The London Games, given the nature of the British media, will be scrutinized as never before. Classification and its mores will be broken down by news correspondents and Leader Writers. Any scandal, or pitfall will be picked apart. But let's hope it is not at the expense of a thousand inspirational stories of extraordinary achievement.

The success of the British Paralympic team has made the public, in general, more aware of disability issues. But the mainstream media coverage only began in earnest, from all quarters, arguably from a year out. ‘Normalization’ is so important in refuting any stereotype, and British society will be changed by the Games itself, given the depth and breadth of coverage we will witness.

Behind the scenes, major planning for coverage ploughs ahead. Twenty household names will adorn British placards after these Games. At present, Baroness Tanni Grey-Thompson stands alone as having national celebrity. At least half a dozen will be raised to that level after 9 September.

Who, why and how those people will be stamped on British consciousness will be fascinating. We will witness the first ‘commercial’ Games, the first Games to be broadcast by another host broadcaster, in this case Channel 4. There are risks. But those risks could bring rich rewards.

I’ve often wondered why the Paralympic Games and its protagonists entrance me in the same way that boxers and cage fighters have done for almost two decades as a journalist. The short answer is that we are witnessing the human spirit at work.

Fighters pit mind and body against forces, frailties and insecurities which they seek to overcome, locked away deep inside them.

I’d argue there are similarities with the 4,000 or so athletes from around the world who show themselves at the forefront of their own physicality every four years when the world tunes into the Paralympics.

It is arguably more visible, at times raw even, but therefore enriches on several levels. The Paralympics remain an inspirational sporting event, the triumph of the human spirit recorded over and over again as athletes overcome frailties which we all possess.

During and after a Paralympic Games, perception of the millions watching worldwide changes. I’ve argued that every time a Paralympic Games takes place, the barometer of humanity inches forward, by dint of its own ‘fighters’ - the athletes themselves.

It is sport first, yet there is another message: it is about what we are "able" to do, not "disabled" from doing.

How that message gets across will be key. For example, ‘sympathy’, ‘courage’, ‘bravery’, even the word ‘disabled’ are treated as anathema within the Paralympic Movement and by competitors themselves.

Many athletes repeat a mantra when you interview them. "I’d never had done this if X hadn’t happened to me.

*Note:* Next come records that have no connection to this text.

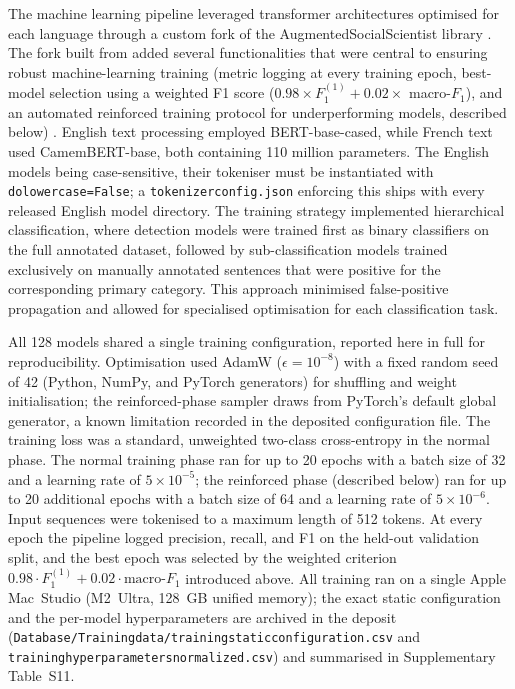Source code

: \documentclass[12pt]{article}
\renewcommand\_{\texttt{\detokenize{_}\allowbreak}}
\begin{document}
The machine learning pipeline leveraged transformer architectures optimised for each language through a custom fork of the AugmentedSocialScientist library \autocite{do_augmented_2022, lemor_antoinelemoraugmentedsocialscientistfork_2025}. The fork built from \textcite{do_augmented_2022} added several functionalities that were central to ensuring robust machine-learning training (metric logging at every training epoch, best-model selection using a weighted F1 score ($0.98 \times F_1^{(1)} + 0.02 \times$ macro-$F_1$), and an automated reinforced training protocol for underperforming models, described below) \autocite{lemor_antoinelemoraugmentedsocialscientistfork_2025}. English text processing employed BERT-base-cased, while French text used CamemBERT-base, both containing 110 million parameters. The English models being case-sensitive, their tokeniser must be instantiated with \texttt{do\_lower\_case=False}; a \texttt{tokenizer\_config.json} enforcing this ships with every released English model directory. The training strategy implemented hierarchical classification, where detection models were trained first as binary classifiers on the full annotated dataset, followed by sub-classification models trained exclusively on manually annotated sentences that were positive for the corresponding primary category. This approach minimised false-positive propagation and allowed for specialised optimisation for each classification task.

All 128 models shared a single training configuration, reported here in full for reproducibility. Optimisation used AdamW ($\epsilon = 10^{-8}$) with a fixed random seed of 42 (Python, NumPy, and PyTorch generators) for shuffling and weight initialisation; the reinforced-phase sampler draws from PyTorch's default global generator, a known limitation recorded in the deposited configuration file. The training loss was a standard, unweighted two-class cross-entropy in the normal phase. The normal training phase ran for up to 20 epochs with a batch size of 32 and a learning rate of $5 \times 10^{-5}$; the reinforced phase (described below) ran for up to 20 additional epochs with a batch size of 64 and a learning rate of $5 \times 10^{-6}$. Input sequences were tokenised to a maximum length of 512 tokens. At every epoch the pipeline logged precision, recall, and F1 on the held-out validation split, and the best epoch was selected by the weighted criterion $0.98 \cdot F_1^{(1)} + 0.02 \cdot \text{macro-}F_1$ introduced above. All training ran on a single Apple Mac~Studio (M2~Ultra, 128~GB unified memory); the exact static configuration and the per-model hyperparameters are archived in the deposit (\texttt{Database/Training\_data/training\_static\_configuration.csv} and \texttt{training\_hyperparameters\_normalized.csv}) and summarised in Supplementary Table~S11.
\end{document}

The Paralympics have changed my destiny."

Another mantra we will all hear in the next 150 days will come from Sir Philip Craven, President of the IPC. "Just come to these Games, and get ready to be amazed."

I was lucky. I felt that from the very first event I witnessed - the beauty of Hou Bin, the Chinese high jumper, in Atlanta in 1996. He bounced up to the high jump with his one leg yet with a grace and brilliance akin to any Olympic athlete.

So many images have stayed with me. They are 'senses' of greatness, and overall, 'the 'feel' of the Games. One-legged volleyball players pass you up travelling up the steps of the main Games stadium, you find 20 new heroes a day, and I have to admit that sometimes, I never even got to know their names.

With most sports, when you cover it regularly, you are on the inside. But I still get a great a thrill out of seeing a non-sighted footballer dribbling the ball and then hitting the corner of the net. Perhaps even more so than, say, Wayne Rooney in full flight. Paralympians make you marvel.

I had as much thrill in talking live on BBC Radio 5 Live to Stephen Miller, a club throwing three-time Para gold medallist who has cerebral palsy, as I have done enthusing on the latest major title fight in the UFC or in boxing on live radio.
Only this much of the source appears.